Budou is a python library, which uses word segmenters to analyze input sentences. It can concatenate proper into meaningful chunks utilizing part-of-speech tagging and other syntactic information. Processed chunks are wrapped in a SPAN tag. Depending on the text segmentation algorithm used, it also has support for Chinese & Korean. Since this library is written in Python, it cannot be used simply used in Ruby, PHP, or Node.js.
You can choose different segmenter backends depending on the needs of your environment. Currently, the segmenters below are supported.

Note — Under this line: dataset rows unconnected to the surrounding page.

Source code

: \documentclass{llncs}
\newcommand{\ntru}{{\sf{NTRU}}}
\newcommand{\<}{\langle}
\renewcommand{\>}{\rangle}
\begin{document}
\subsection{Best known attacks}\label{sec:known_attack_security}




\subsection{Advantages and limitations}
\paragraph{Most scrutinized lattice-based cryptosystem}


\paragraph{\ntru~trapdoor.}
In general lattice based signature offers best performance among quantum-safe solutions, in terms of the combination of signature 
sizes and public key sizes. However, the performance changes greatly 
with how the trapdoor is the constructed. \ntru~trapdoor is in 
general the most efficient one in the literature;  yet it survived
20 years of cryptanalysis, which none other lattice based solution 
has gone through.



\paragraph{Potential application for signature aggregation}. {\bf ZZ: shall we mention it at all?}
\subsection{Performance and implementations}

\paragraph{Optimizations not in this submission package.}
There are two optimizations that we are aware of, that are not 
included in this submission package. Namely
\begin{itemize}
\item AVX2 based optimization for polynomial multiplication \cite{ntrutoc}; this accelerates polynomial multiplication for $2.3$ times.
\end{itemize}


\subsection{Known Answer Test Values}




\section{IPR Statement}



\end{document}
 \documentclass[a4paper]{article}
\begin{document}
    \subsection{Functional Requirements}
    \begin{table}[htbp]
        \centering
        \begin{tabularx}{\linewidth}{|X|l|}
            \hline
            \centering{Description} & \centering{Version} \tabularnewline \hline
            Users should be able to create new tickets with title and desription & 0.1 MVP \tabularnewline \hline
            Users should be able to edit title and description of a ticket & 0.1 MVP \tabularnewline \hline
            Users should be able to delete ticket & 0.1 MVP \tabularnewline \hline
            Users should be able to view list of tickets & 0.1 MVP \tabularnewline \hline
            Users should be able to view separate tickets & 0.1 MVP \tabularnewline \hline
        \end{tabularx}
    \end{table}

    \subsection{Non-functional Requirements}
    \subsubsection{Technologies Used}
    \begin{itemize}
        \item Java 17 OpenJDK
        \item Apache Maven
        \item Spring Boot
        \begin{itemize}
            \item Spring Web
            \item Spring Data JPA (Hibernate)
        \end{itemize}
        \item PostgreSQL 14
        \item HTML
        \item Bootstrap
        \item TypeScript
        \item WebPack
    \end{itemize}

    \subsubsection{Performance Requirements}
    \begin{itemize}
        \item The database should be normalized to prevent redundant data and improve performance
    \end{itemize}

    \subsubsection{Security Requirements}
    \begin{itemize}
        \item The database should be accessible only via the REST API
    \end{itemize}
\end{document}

- Google Cloud Natural Language API: external API calls, can be costly
- MeCab: Japanese POS tagger & morphological analyzer with lots of language bindings, e.g. also used in Google Japanese Input and Japanese Input on Mac OS X
- TinySegmenter: extremely compact word separation algorithm in Javascript which produces MeCab compatible word separation without depending on external APIs, no dictionaires, classifies input
TinySegmenter is an extremely compact word separation algorithm in Javascript which produces MeCab compatible word separation without depending on external APIs. It classifies the input by using entities like characters, N-Grams, Hiragana, Katakana (Japanese phonetic lettering system / syllabaries) and their combinations as features to determine whether a character is preceded by a word boundary. A [Naive Bayes]((https://towardsdatascience.com/naive-bayes-explained-9d2b96f4a9c0) model was trained using the RWCP corpus and to make that model even more compact Boosting was used for L1 norm regularization. Basically it compresess the model and get rid off redundant features as much as possible.